▶ What is being asked
Check every line of the entries for the string "autoscaler" and return the ones that contain it.

[Saved entries]

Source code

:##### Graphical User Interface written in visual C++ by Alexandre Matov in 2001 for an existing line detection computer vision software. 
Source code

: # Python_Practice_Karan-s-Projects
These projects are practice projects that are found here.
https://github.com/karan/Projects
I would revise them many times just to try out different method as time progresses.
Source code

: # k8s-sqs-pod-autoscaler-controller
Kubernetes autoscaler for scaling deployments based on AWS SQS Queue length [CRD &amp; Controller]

▶ Expected output
: # k8s-sqs-pod-autoscaler-controller
Kubernetes autoscaler for scaling deployments based on AWS SQS Queue length [CRD &amp; Controller]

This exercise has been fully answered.